What version of Go are you using (`go version`)?

1.21.7

What operating system (Linux, Windows, …) and version?

Linux

What did you do?

In production we're using a Kubernetes statefulset for the servers and a deployment for the client. Let's assume the replica count for the servers is two (server-0 and server-1). We're using a headless service on top of the statefulset:

NAME     TYPE        CLUSTER-IP   EXTERNAL-IP   PORT(S)
server   ClusterIP   None         <none>        9090/TCP,8080/TCP

On the client the server address is configured as dns:///server.default:9090 and round robin load balancing is enabled by

grpc.WithDefaultServiceConfig(`{"loadBalancingPolicy":"round_robin"}`)

This setup works nicely to distribute the load evenly among the statefulset pods.

The issue is when we try to rolling upgrade the statefulset:

Kubernetes terminates server-1, which calls GracefulStop and disconnects the client.
A new server-1 pod is started, with a different IP address.
The service endpoint is immediately updated with the new IP address.
Kubernetes terminates server-0.

What did you expect to see?

At this point the endpoints for the service are the two new IP addresses for the server instances. We expect the client to use these addresses. We expect the grpc go client to immediately send a DNS query to get the new IP addresses for the server.default domain name.

What did you see instead?

All RPCs in the client return with errors similar to this:

rpc error: code = Unavailable desc = last connection error: connection error: 
desc = "transport: error while dialing: dial tcp A.B.C.D:9090: connect: connection refused"

where A.B.C.D is the IP address of one of the old server pods.

Running a tcpdump with port 53 on the client pod reveals that the grpc client does not send a DNS query for a long time after none of the old addresses are available. This "long" time is not always exactly the same, we measured anywhere between 30 seconds and 2 minutes.

Alternatives considered

First, we checked if the operating system caches the DNS entries, but that's not the case. We could always see the DNS query in tcpdump when manually resolving the server address.
We tried to delay the rolling update (wait between the pod restarts), but that didn't solve the issue. From the moment only the new pod IPs are available, the issue stands. Moreover, delaying the deployment has other downsides.
Adding sufficiently long (more than 2 minutes) retries to the client changes the issue from erroring out to being extremely slow, but obviously this is not a good solution.

I read through a lot of issues but couldn't find a solution for this. There is an open grpc issue but without a solution.

The text was updated successfully, but these errors were encountered:

NeoyeElf · 2024-02-21T08:32:14Z

I also encountered the same problem.

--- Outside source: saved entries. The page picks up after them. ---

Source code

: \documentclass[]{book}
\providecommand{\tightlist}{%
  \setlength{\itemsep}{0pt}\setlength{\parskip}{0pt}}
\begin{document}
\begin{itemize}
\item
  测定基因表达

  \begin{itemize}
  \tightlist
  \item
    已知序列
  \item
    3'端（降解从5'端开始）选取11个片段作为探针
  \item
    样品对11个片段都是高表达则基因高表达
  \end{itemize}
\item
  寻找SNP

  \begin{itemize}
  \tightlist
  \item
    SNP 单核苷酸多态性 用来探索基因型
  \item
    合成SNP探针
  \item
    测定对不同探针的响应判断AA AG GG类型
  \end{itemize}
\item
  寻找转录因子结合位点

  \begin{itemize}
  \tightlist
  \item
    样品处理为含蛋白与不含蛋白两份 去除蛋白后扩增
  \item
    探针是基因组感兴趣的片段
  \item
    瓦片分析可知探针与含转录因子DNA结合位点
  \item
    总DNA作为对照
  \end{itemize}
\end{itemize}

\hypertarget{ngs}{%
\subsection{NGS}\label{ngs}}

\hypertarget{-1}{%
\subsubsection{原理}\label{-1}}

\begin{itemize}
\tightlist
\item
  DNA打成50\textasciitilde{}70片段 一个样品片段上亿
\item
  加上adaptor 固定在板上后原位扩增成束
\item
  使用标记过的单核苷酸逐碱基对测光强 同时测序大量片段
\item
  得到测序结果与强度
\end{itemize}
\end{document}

From the source code, the dns resolver will wait 30s at the very least to do the next dns lookup, and it's also consistent with my test results.

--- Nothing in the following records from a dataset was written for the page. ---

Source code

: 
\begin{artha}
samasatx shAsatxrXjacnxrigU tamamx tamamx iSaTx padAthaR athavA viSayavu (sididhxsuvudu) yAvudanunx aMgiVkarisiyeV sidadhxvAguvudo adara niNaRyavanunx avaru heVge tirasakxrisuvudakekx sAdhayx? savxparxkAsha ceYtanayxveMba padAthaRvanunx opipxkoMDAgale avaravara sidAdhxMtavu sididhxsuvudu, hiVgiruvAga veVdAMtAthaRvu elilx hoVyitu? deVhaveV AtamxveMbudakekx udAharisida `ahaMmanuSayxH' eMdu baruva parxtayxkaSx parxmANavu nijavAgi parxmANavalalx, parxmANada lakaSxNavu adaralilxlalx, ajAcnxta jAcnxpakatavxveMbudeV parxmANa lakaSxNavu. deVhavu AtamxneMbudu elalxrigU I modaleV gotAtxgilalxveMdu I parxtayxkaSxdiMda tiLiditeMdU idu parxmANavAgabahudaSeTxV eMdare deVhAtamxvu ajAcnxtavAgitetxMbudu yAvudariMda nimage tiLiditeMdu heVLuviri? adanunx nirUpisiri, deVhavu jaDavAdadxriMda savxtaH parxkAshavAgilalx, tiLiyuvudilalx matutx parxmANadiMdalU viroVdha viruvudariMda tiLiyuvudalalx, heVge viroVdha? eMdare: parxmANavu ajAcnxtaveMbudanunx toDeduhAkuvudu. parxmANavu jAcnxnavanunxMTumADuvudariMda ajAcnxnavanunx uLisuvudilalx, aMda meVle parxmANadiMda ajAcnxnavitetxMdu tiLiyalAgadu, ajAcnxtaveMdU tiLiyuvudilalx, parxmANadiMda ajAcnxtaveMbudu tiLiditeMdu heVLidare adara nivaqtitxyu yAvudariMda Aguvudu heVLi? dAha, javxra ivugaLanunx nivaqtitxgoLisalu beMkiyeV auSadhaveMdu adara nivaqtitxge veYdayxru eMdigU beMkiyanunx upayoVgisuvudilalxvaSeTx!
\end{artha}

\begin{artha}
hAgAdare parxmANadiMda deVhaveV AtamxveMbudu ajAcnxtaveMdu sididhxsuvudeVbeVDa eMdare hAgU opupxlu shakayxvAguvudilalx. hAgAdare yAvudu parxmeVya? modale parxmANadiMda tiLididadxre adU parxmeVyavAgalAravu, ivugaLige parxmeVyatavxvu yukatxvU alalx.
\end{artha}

After I read through the related issues, they suggest to set the MaxConnectionAge config in the grpc server side to do the server-side load balance. On the client side, just use the regular service name as the endpoint. It works, but not the best way.

Another way is to implement custom dns resolver. We can decrease the MinResolutionRate so that dns query can happen more frequently. But I don’t know when ResolveNow will be called, this will affect whether the custom MinResolutionRate value is reasonable, any suggestions?

gnvk · 2024-02-21T14:43:34Z

We continued our investigation and I think now we understand why this "initial delay" is part of the official resolver implementation in the first place. After implementing a custom DNS resolver without the delay (but limiting the requests to one per sec, to avoid overwhelming the DNS server) we found out that the kube-dns server does have a cache with a TTL of 30 seconds by default. This means that even though the endpoints are updated instantly, that server will potentially serve old IPs for at most 30 seconds. Having the delay on the client-side "solves this issue" for the price that during this TTL period the service is unavailable.

zasweq · 2024-02-22T01:28:08Z

Yeah seems like the 30 second kube-dns update is the limiting time here. That algorithm is an algorithm called exponential backoff: https://github.com/grpc/grpc/blob/master/doc/connection-backoff.md) that slows down the algorithm. Spurious RPC failures are expected in this case where you switch over, as we start a DNS Request that could potentially either return the old address still or make RPC's before the new DNS request completes with the new DNS address so this seems to be WAI. Unfortunately more "intelligent" reresolution as outlined in the issue is a tricky slope to navigate (as outlined in the linked issue), for the basically all cases it creates too many other issues.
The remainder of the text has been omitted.